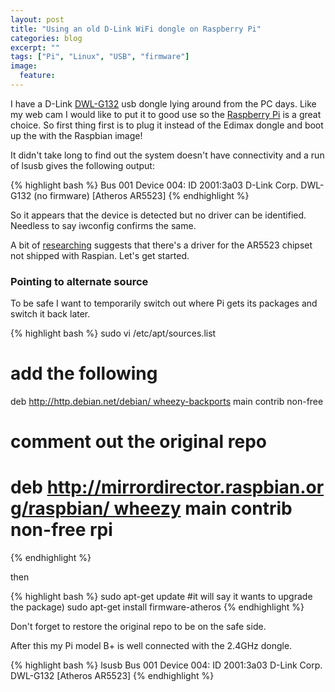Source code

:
 ```yaml
---
layout: post
title: "Using an old D-Link WiFi dongle on Raspberry Pi"
categories: blog
excerpt: ""
tags: ["Pi", "Linux", "USB", "firmware"]
image:
  feature:
---
```


I have a D-Link [DWL-G132][DWL] usb dongle lying around from the PC days.  Like my web cam I would like to put it to good use so the [Raspberry Pi][model-b] is a great choice. So first thing first is to plug it instead of the Edimax dongle and boot up the with the Raspbian image!

It didn't take long to find out the system doesn't have connectivity and a run of lsusb gives the following output: 

{% highlight bash %}
Bus 001 Device 004: ID 2001:3a03 D-Link Corp. DWL-G132 (no firmware) [Atheros AR5523]
{% endhighlight %}

So it appears that the device is detected but no driver can be identified. Needless to say iwconfig confirms the same. 

A bit of [researching][ar5523] suggests that there's a driver for the AR5523 chipset not shipped with Raspian. Let's get started.

### Pointing to alternate source

To be safe I want to temporarily switch out where Pi gets its packages and switch it back later. 

{% highlight bash %}
sudo vi /etc/apt/sources.list
# add the following
deb http://http.debian.net/debian/ wheezy-backports main contrib non-free
# comment out the original repo
# deb http://mirrordirector.raspbian.org/raspbian/ wheezy main contrib non-free rpi
{% endhighlight %}

then 

{% highlight bash %}
sudo apt-get update
#it will say it wants to upgrade the package)
sudo apt-get install firmware-atheros 
{% endhighlight %}

Don't forget to restore the original repo to be on the safe side.

After this my Pi model B+ is well connected with the 2.4GHz dongle.

{% highlight bash %}
lsusb
Bus 001 Device 004: ID 2001:3a03 D-Link Corp. DWL-G132 [Atheros AR5523]
{% endhighlight %}

[DWL]: http://www.dlink.com/uk/en/support/product/dwl-g132-108mbps-wireless-usb-adapter
[ar5523]: https://wiki.debian.org/ar5523
[model-b]: http://www.raspberrypi.org/products/model-b/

· · · · ·

**WORK INSTRUCTION**: If a record contains a picture, leave the picture out and return everything else exactly.

**TASK RESULT**:
Source code

:
 ```yaml
---
layout: post
title: "Using an old D-Link WiFi dongle on Raspberry Pi"
categories: blog
excerpt: ""
tags: ["Pi", "Linux", "USB", "firmware"]
image:
  feature:
---
```


I have a D-Link [DWL-G132][DWL] usb dongle lying around from the PC days.  Like my web cam I would like to put it to good use so the [Raspberry Pi][model-b] is a great choice. So first thing first is to plug it instead of the Edimax dongle and boot up the with the Raspbian image!

It didn't take long to find out the system doesn't have connectivity and a run of lsusb gives the following output: 

{% highlight bash %}
Bus 001 Device 004: ID 2001:3a03 D-Link Corp. DWL-G132 (no firmware) [Atheros AR5523]
{% endhighlight %}

So it appears that the device is detected but no driver can be identified. Needless to say iwconfig confirms the same. 

A bit of [researching][ar5523] suggests that there's a driver for the AR5523 chipset not shipped with Raspian. Let's get started.

### Pointing to alternate source

To be safe I want to temporarily switch out where Pi gets its packages and switch it back later. 

{% highlight bash %}
sudo vi /etc/apt/sources.list
# add the following
deb http://http.debian.net/debian/ wheezy-backports main contrib non-free
# comment out the original repo
# deb http://mirrordirector.raspbian.org/raspbian/ wheezy main contrib non-free rpi
{% endhighlight %}

then 

{% highlight bash %}
sudo apt-get update
#it will say it wants to upgrade the package)
sudo apt-get install firmware-atheros 
{% endhighlight %}

Don't forget to restore the original repo to be on the safe side.

After this my Pi model B+ is well connected with the 2.4GHz dongle.

{% highlight bash %}
lsusb
Bus 001 Device 004: ID 2001:3a03 D-Link Corp. DWL-G132 [Atheros AR5523]
{% endhighlight %}

[DWL]: http://www.dlink.com/uk/en/support/product/dwl-g132-108mbps-wireless-usb-adapter
[ar5523]: https://wiki.debian.org/ar5523
[model-b]: http://www.raspberrypi.org/products/model-b/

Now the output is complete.